WHAT IS BEING ASKED
Output the entries exactly.

(Plain-text document sources)

----

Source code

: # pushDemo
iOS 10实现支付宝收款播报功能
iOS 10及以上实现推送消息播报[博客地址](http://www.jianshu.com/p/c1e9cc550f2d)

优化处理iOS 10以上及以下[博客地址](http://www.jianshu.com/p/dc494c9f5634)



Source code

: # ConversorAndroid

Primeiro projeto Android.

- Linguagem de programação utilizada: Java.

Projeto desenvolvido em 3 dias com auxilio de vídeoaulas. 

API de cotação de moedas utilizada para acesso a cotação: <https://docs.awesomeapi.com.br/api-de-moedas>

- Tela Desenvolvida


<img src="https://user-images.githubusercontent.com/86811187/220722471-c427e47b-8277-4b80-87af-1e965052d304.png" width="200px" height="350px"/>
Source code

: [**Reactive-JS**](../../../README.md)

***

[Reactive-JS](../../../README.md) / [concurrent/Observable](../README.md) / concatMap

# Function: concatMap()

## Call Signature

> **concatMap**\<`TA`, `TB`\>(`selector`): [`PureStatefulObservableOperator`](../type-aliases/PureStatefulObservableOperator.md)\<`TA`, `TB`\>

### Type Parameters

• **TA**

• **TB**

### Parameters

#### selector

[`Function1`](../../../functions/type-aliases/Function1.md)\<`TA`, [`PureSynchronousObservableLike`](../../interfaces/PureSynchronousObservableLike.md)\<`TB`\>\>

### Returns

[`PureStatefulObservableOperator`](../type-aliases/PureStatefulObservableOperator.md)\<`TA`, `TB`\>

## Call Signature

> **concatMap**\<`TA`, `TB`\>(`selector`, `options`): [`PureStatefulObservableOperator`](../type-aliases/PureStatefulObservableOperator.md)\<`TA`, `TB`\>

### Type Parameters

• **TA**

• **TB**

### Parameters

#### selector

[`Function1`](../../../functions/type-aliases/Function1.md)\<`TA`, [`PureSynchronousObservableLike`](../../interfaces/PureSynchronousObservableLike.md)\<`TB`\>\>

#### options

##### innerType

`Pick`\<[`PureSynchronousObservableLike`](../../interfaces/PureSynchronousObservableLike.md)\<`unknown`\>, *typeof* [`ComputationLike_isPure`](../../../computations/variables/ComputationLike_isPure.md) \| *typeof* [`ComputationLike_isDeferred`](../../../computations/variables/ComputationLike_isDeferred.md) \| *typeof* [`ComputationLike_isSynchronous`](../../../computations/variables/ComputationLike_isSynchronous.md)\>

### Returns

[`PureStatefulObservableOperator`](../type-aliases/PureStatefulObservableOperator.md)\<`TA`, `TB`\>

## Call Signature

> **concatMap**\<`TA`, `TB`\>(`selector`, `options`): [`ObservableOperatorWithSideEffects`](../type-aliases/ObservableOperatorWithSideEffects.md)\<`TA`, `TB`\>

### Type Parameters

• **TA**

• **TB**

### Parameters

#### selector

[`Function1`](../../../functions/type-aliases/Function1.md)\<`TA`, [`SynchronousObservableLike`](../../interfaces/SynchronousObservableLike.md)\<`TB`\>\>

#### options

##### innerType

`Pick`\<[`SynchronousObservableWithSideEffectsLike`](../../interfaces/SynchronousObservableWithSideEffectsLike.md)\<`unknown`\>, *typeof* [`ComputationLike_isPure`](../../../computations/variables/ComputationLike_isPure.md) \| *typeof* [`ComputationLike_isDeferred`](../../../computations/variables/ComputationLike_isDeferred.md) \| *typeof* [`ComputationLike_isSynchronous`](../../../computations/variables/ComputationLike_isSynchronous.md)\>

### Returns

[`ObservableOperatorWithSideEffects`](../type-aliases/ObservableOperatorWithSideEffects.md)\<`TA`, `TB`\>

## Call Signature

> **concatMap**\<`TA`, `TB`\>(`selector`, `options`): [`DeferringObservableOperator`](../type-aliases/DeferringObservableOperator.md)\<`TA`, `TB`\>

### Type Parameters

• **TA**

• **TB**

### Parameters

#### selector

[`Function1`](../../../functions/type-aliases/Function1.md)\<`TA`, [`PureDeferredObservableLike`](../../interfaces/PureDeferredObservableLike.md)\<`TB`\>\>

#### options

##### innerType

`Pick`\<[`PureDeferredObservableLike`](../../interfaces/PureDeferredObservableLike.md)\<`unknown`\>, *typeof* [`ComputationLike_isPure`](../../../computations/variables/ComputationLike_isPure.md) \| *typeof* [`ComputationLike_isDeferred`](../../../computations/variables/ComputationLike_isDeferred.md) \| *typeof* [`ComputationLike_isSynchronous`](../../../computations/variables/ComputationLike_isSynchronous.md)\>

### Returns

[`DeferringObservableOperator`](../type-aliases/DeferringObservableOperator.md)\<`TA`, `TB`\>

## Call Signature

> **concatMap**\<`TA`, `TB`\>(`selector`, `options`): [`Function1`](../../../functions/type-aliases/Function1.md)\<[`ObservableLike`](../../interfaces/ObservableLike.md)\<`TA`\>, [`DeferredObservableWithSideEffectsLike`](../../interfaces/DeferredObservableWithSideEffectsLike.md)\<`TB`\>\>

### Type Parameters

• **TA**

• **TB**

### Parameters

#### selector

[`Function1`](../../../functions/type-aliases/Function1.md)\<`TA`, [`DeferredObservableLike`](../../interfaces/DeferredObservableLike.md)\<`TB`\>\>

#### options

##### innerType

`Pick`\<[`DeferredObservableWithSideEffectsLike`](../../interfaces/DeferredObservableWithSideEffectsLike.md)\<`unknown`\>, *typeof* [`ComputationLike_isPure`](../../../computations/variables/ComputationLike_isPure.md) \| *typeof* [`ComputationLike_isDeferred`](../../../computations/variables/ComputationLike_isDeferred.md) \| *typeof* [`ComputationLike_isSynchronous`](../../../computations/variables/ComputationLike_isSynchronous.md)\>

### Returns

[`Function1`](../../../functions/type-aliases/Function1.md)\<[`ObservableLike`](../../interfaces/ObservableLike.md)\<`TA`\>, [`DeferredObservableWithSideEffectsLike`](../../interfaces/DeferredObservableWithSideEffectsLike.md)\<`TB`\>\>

----

ANSWER SECTION
Source code

: # pushDemo
iOS 10实现支付宝收款播报功能
iOS 10及以上实现推送消息播报[博客地址](http://www.jianshu.com/p/c1e9cc550f2d)

优化处理iOS 10以上及以下[博客地址](http://www.jianshu.com/p/dc494c9f5634)



Source code

: # ConversorAndroid

Primeiro projeto Android.

- Linguagem de programação utilizada: Java.

Projeto desenvolvido em 3 dias com auxilio de vídeoaulas. 

API de cotação de moedas utilizada para acesso a cotação: <https://docs.awesomeapi.com.br/api-de-moedas>

- Tela Desenvolvida


<img src="https://user-images.githubusercontent.com/86811187/220722471-c427e47b-8277-4b80-87af-1e965052d304.png" width="200px" height="350px"/>
Source code

: [**Reactive-JS**](../../../README.md)

***

[Reactive-JS](../../../README.md) / [concurrent/Observable](../README.md) / concatMap

# Function: concatMap()

## Call Signature

> **concatMap**\<`TA`, `TB`\>(`selector`): [`PureStatefulObservableOperator`](../type-aliases/PureStatefulObservableOperator.md)\<`TA`, `TB`\>

### Type Parameters

• **TA**

• **TB**

### Parameters

#### selector

[`Function1`](../../../functions/type-aliases/Function1.md)\<`TA`, [`PureSynchronousObservableLike`](../../interfaces/PureSynchronousObservableLike.md)\<`TB`\>\>

### Returns

[`PureStatefulObservableOperator`](../type-aliases/PureStatefulObservableOperator.md)\<`TA`, `TB`\>

## Call Signature

> **concatMap**\<`TA`, `TB`\>(`selector`, `options`): [`PureStatefulObservableOperator`](../type-aliases/PureStatefulObservableOperator.md)\<`TA`, `TB`\>

### Type Parameters

• **TA**

• **TB**

### Parameters

#### selector

[`Function1`](../../../functions/type-aliases/Function1.md)\<`TA`, [`PureSynchronousObservableLike`](../../interfaces/PureSynchronousObservableLike.md)\<`TB`\>\>

#### options

##### innerType

`Pick`\<[`PureSynchronousObservableLike`](../../interfaces/PureSynchronousObservableLike.md)\<`unknown`\>, *typeof* [`ComputationLike_isPure`](../../../computations/variables/ComputationLike_isPure.md) \| *typeof* [`ComputationLike_isDeferred`](../../../computations/variables/ComputationLike_isDeferred.md) \| *typeof* [`ComputationLike_isSynchronous`](../../../computations/variables/ComputationLike_isSynchronous.md)\>

### Returns

[`PureStatefulObservableOperator`](../type-aliases/PureStatefulObservableOperator.md)\<`TA`, `TB`\>

## Call Signature

> **concatMap**\<`TA`, `TB`\>(`selector`, `options`): [`ObservableOperatorWithSideEffects`](../type-aliases/ObservableOperatorWithSideEffects.md)\<`TA`, `TB`\>

### Type Parameters

• **TA**

• **TB**

### Parameters

#### selector

[`Function1`](../../../functions/type-aliases/Function1.md)\<`TA`, [`SynchronousObservableLike`](../../interfaces/SynchronousObservableLike.md)\<`TB`\>\>

#### options

##### innerType

`Pick`\<[`SynchronousObservableWithSideEffectsLike`](../../interfaces/SynchronousObservableWithSideEffectsLike.md)\<`unknown`\>, *typeof* [`ComputationLike_isPure`](../../../computations/variables/ComputationLike_isPure.md) \| *typeof* [`ComputationLike_isDeferred`](../../../computations/variables/ComputationLike_isDeferred.md) \| *typeof* [`ComputationLike_isSynchronous`](../../../computations/variables/ComputationLike_isSynchronous.md)\>

### Returns

[`ObservableOperatorWithSideEffects`](../type-aliases/ObservableOperatorWithSideEffects.md)\<`TA`, `TB`\>

## Call Signature

> **concatMap**\<`TA`, `TB`\>(`selector`, `options`): [`DeferringObservableOperator`](../type-aliases/DeferringObservableOperator.md)\<`TA`, `TB`\>

### Type Parameters

• **TA**

• **TB**

### Parameters

#### selector

[`Function1`](../../../functions/type-aliases/Function1.md)\<`TA`, [`PureDeferredObservableLike`](../../interfaces/PureDeferredObservableLike.md)\<`TB`\>\>

#### options

##### innerType

`Pick`\<[`PureDeferredObservableLike`](../../interfaces/PureDeferredObservableLike.md)\<`unknown`\>, *typeof* [`ComputationLike_isPure`](../../../computations/variables/ComputationLike_isPure.md) \| *typeof* [`ComputationLike_isDeferred`](../../../computations/variables/ComputationLike_isDeferred.md) \| *typeof* [`ComputationLike_isSynchronous`](../../../computations/variables/ComputationLike_isSynchronous.md)\>

### Returns

[`DeferringObservableOperator`](../type-aliases/DeferringObservableOperator.md)\<`TA`, `TB`\>

## Call Signature

> **concatMap**\<`TA`, `TB`\>(`selector`, `options`): [`Function1`](../../../functions/type-aliases/Function1.md)\<[`ObservableLike`](../../interfaces/ObservableLike.md)\<`TA`\>, [`DeferredObservableWithSideEffectsLike`](../../interfaces/DeferredObservableWithSideEffectsLike.md)\<`TB`\>\>

### Type Parameters

• **TA**

• **TB**

### Parameters

#### selector

[`Function1`](../../../functions/type-aliases/Function1.md)\<`TA`, [`DeferredObservableLike`](../../interfaces/DeferredObservableLike.md)\<`TB`\>\>

#### options

##### innerType

`Pick`\<[`DeferredObservableWithSideEffectsLike`](../../interfaces/DeferredObservableWithSideEffectsLike.md)\<`unknown`\>, *typeof* [`ComputationLike_isPure`](../../../computations/variables/ComputationLike_isPure.md) \| *typeof* [`ComputationLike_isDeferred`](../../../computations/variables/ComputationLike_isDeferred.md) \| *typeof* [`ComputationLike_isSynchronous`](../../../computations/variables/ComputationLike_isSynchronous.md)\>

### Returns

[`Function1`](../../../functions/type-aliases/Function1.md)\<[`ObservableLike`](../../interfaces/ObservableLike.md)\<`TA`\>, [`DeferredObservableWithSideEffectsLike`](../../interfaces/DeferredObservableWithSideEffectsLike.md)\<`TB`\>\>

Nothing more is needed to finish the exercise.